Chasing the Phoenix, by Michael Swanwick – Book Review by Fred Patten.
by Patch O'Furr
Submitted by Fred Patten, Furry’s favorite historian and reviewer.
Chasing the Phoenix, by Michael Swanwick
NYC, Tor Books, August 2015, hardcover $26.99 (316 pages), Kindle $12.99.
Here is Michael Swanwick’s opening of Chasing the Phoenix:
“Third year, summer, first month, of the royal year. The Hidden King killed his brothers so that there might be no rivals for his throne and continued his preparations for war. In that same month, a stranger unlike any ever seen before came to the Abundant Kingdom.
— The Summer and Winter Annals
Surplus came down out of the north dressed in a Mongolian shaman’s robes covered with multicolored ribbons and hammered copper disks. He was leading a yak adorned with red tassels and tiny silver bells. The yak carried a bundle swaddled in cloth and carefully tied up with ropes.
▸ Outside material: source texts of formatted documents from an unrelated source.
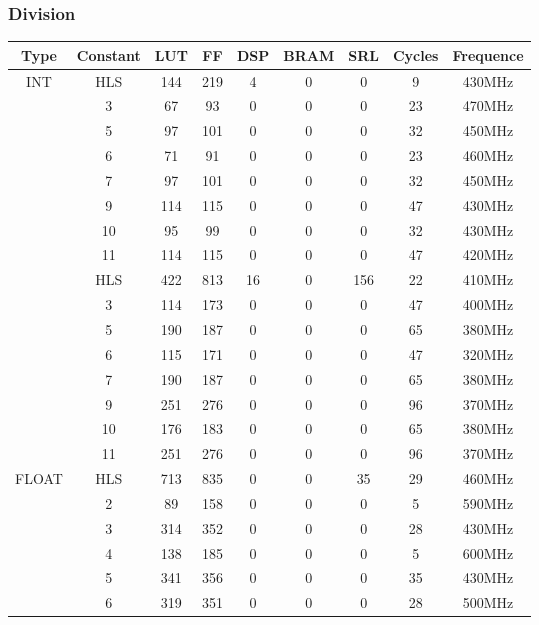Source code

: \documentclass[10pt,a4paper,twoside]{article}
\begin{document}
\subsubsection{Division}
\begin{tabular}{|c|c|c|c|c|c|c|c|c|}
	\hline
	Type & Constant & LUT & FF & DSP & BRAM & SRL & Cycles & Frequence \\
	\hline
	\hline
	\multirow{9}{*}{INT} & HLS & 144 & 219 & 4 & 0 & 0 & 9 & 430MHz \\
	\cline{2-9}
	& 3 & 67 & 93 & 0 & 0 & 0 & 23 & 470MHz \\
	\cline{2-9}
	& 5 & 97 & 101 & 0 & 0 & 0 & 32 & 450MHz  \\
	\cline{2-9}
	& 6 & 71 & 91 & 0 & 0 & 0 & 23 & 460MHz \\
	\cline{2-9}
	& 7 & 97 & 101 & 0 & 0 & 0 & 32 & 450MHz \\
	\cline{2-9}
	& 9 & 114 & 115 & 0 & 0 & 0 & 47 & 430MHz \\
	\cline{2-9}
	& 10 & 95 & 99 & 0 & 0 & 0 & 32 & 430MHz\\
	\cline{2-9}
	& 11 & 114 & 115 & 0 & 0 & 0 & 47 & 420MHz \\
	\hline
	\hline
	\multirow{9}{*}{LONG} & HLS & 422 & 813 & 16 & 0 & 156 & 22 & 410MHz \\
	\cline{2-9}
	& 3 & 114 & 173 & 0 & 0 & 0 & 47 & 400MHz \\
	\cline{2-9}
	& 5 & 190 & 187 & 0 & 0 & 0 & 65 & 380MHz\\
	\cline{2-9}
	& 6 & 115 & 171 & 0 & 0 & 0 & 47 & 320MHz\\
	\cline{2-9}
	& 7 & 190 & 187 & 0 & 0 & 0 & 65 & 380MHz\\
	\cline{2-9}
	& 9 & 251 & 276 & 0 & 0 & 0 & 96 & 370MHz\\
	\cline{2-9}
	& 10 & 176 & 183 & 0 & 0 & 0 & 65 & 380MHz\\
	\cline{2-9}
	& 11 & 251 & 276 & 0 & 0 & 0 & 96 & 370MHz\\
	\hline
	\hline
	\multirow{11}{*}{FLOAT} & HLS & 713 & 835 & 0 & 0 & 35 & 29 & 460MHz \\
	\cline{2-9}
	& 2 & 89 & 158 & 0 & 0 & 0 & 5 & 590MHz \\
	\cline{2-9}
	& 3 & 314 & 352 & 0 & 0 & 0 & 28 & 430MHz \\
	\cline{2-9}
	& 4 & 138 & 185 & 0 & 0 & 0 & 5 & 600MHz\\
	\cline{2-9}
	& 5 & 341 & 356 & 0 & 0 & 0 & 35 & 430MHz\\
	\cline{2-9}
	& 6 & 319 & 351 & 0 & 0 & 0 & 28 & 500MHz\\

\end{tabular}
\end{document}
In the bundle was the corpse of his friend Aubrey Darger.” (p. 17)
I am tempted to end this review here. If that isn’t enough to make you want to read Chasing the Phoenix, nothing that I could say would convince you.
Chasing the Phoenix is Swanwick’s sixth novelette, novella, or novel featuring the adventures of his futuristic con-man team of human Aubrey Darger and genetically-engineered talking dog Sir Blackthorpe Ravenscairn de Plus Precieux (“Call me Sir Plus”). Three short fictions chronicled their steampunk post-utopian adventures in London, Paris, and Arcadian Greece on their way to the Grand Duchy of Muscovy. In the novel Dancing With Bears (reviewed here), they reached (and ruined) Moscow. A later adventure was set in New Orleans.